Pesquisadores defendem desenvolvimento da aquicultura na Amazônia como ferramenta para combater mudanças climáticas e recuperar floresta

Artigo publicado em Nature Sustainability chama a atenção para tema da produção sustentável de alimentos na região visando debates da COP 30. Criação de peixes e crustáceos pode gerar mesma quantidade de proteína animal obtida pela pecuária usando apenas 2% da área hoje dedicada a criação de gado.

Em novembro próximo, pela primeira vez, a Amazônia vai sediar uma edição da Conferência das Nações Unidas para as Mudanças Climáticas, a COP-30, que ocorrerá em Belém. A presença de autoridades, ativistas, cientistas e líderes da sociedade civil de quase duas centenas de países colocará a floresta amazônica na ribalta mundial por onze dias. Mas, desde já, muitos pesquisadores do Brasil estão apresentando os resultados de seus estudos, propondo  novas possibilidades para um aproveitamento realmente sustentável da maior floresta tropical do mundo.

Um desses estudos, recentemente publicado, é uma investigação dos benefícios da expansão da aquicultura – a criação comercial de peixes e crustáceos – na Amazônia. O objetivo é tornar mais sustentável a produção de proteínas para consumo humano e, por tabela, ajudar tanto na recuperação e preservação da floresta quanto na mitigação dos efeitos do aquecimento global.

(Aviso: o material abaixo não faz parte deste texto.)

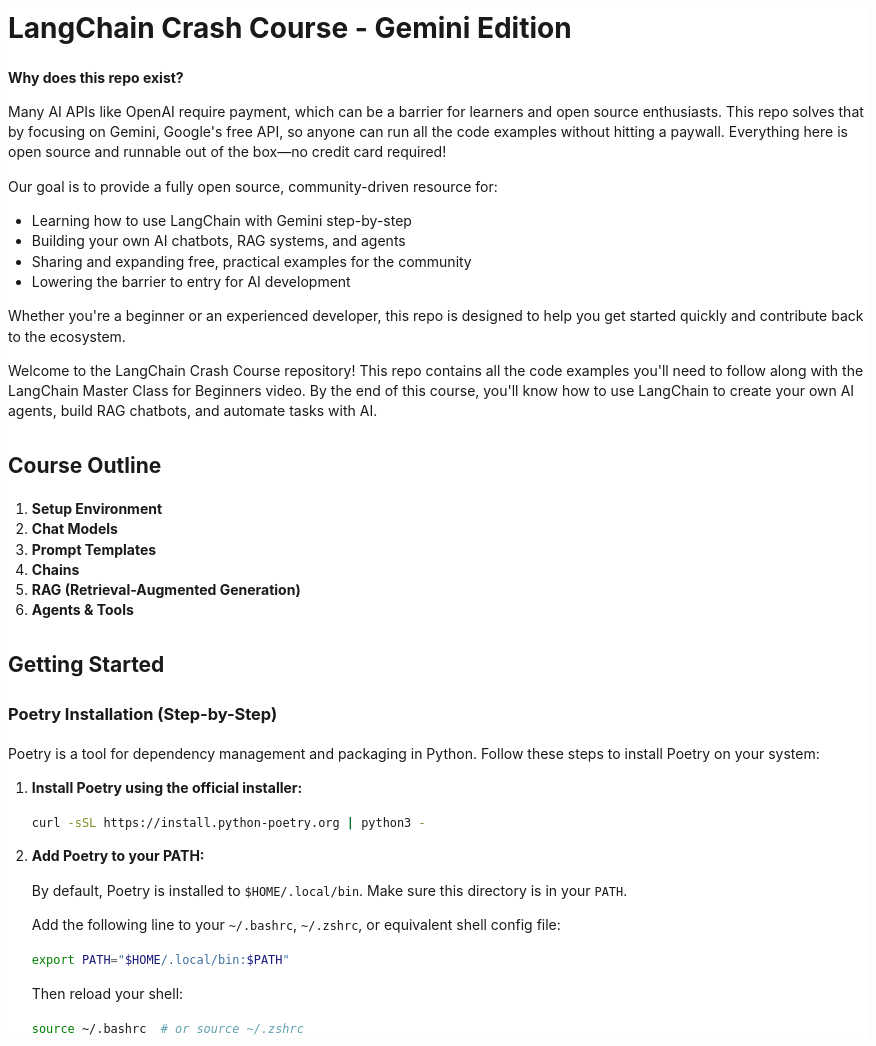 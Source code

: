 # LangChain Crash Course - Gemini Edition

**Why does this repo exist?**

Many AI APIs like OpenAI require payment, which can be a barrier for learners and open source enthusiasts. This repo solves that by focusing on Gemini, Google's free API, so anyone can run all the code examples without hitting a paywall. Everything here is open source and runnable out of the box—no credit card required!

Our goal is to provide a fully open source, community-driven resource for:
- Learning how to use LangChain with Gemini step-by-step
- Building your own AI chatbots, RAG systems, and agents
- Sharing and expanding free, practical examples for the community
- Lowering the barrier to entry for AI development

Whether you're a beginner or an experienced developer, this repo is designed to help you get started quickly and contribute back to the ecosystem.

Welcome to the LangChain Crash Course repository! This repo contains all the code examples you'll need to follow along with the LangChain Master Class for Beginners video. By the end of this course, you'll know how to use LangChain to create your own AI agents, build RAG chatbots, and automate tasks with AI.

## Course Outline

1. **Setup Environment**
2. **Chat Models**
3. **Prompt Templates**
4. **Chains**
5. **RAG (Retrieval-Augmented Generation)**
6. **Agents & Tools**

## Getting Started

### Poetry Installation (Step-by-Step)

Poetry is a tool for dependency management and packaging in Python. Follow these steps to install Poetry on your system:

1. **Install Poetry using the official installer:**

   ```bash
   curl -sSL https://install.python-poetry.org | python3 -
   ```

2. **Add Poetry to your PATH:**
   
   By default, Poetry is installed to `$HOME/.local/bin`. Make sure this directory is in your `PATH`.
   
   Add the following line to your `~/.bashrc`, `~/.zshrc`, or equivalent shell config file:
   
   ```bash
   export PATH="$HOME/.local/bin:$PATH"
   ```
   Then reload your shell:
   ```bash
   source ~/.bashrc  # or source ~/.zshrc
   ```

O artigo que apresenta os resultados deste estudo envolveu 29 pesquisadores de 12 universidades e institutos de pesquisa. Do Brasil, colaboraram pesquisadores do Centro de Aquicultura da Unesp, câmpus de Jaboticabal, e das federais de Juiz de Fora (UFJF) e de Rondônia (UFRO), além do Instituto Nacional de Pesquisas Espaciais (INPE) e do Instituto Nacional de Pesquisas da Amazônia (INPA). De fora do Brasil, participaram estudiosos da Cornell University, Indiana University, City University of New York, University of Delaware e University of Texas Rio Grande Valley, além do Earth Innovation Institute, de São Francisco, na Califórnia. O texto foi publicado na revista Nature Sustainability.

“O projeto foi motivado pelo potencial da aquicultura para produzir alimento de origem animal de forma mais sustentável do que a produção de gado, que é um dos principais fatores que impulsionam o desmatamento da Amazônia”, explica Felipe S. Pacheco, pesquisador da Cornell University. Ele faz parte de um grupo de pesquisas sobre a Amazônia, liderado pelo professor Alexander S. Flecker, seu colega em Cornell. Coube a Pacheco coordenar o trabalho dos demais pesquisadores que assinam o artigo.

O cerne do estudo está em apresentar o potencial da aquicultura na Amazônia tendo em vista a crescente demanda global por alimentos. Além disso, assinala oportunidades econômicas em uma região que enfrenta desafios como o desmatamento e a perda de biodiversidade.

Há algum tempo, a aquicultura superou a pesca extrativa como principal fonte mundial de alimentos aquáticos. O crescimento desse setor tem sido especialmente notável em regiões com alta diversidade biológica, mas que sofrem com desnutrição persistente e subdesenvolvimento. Esse, aliás, é o caso da Amazônia, assinalam os autores.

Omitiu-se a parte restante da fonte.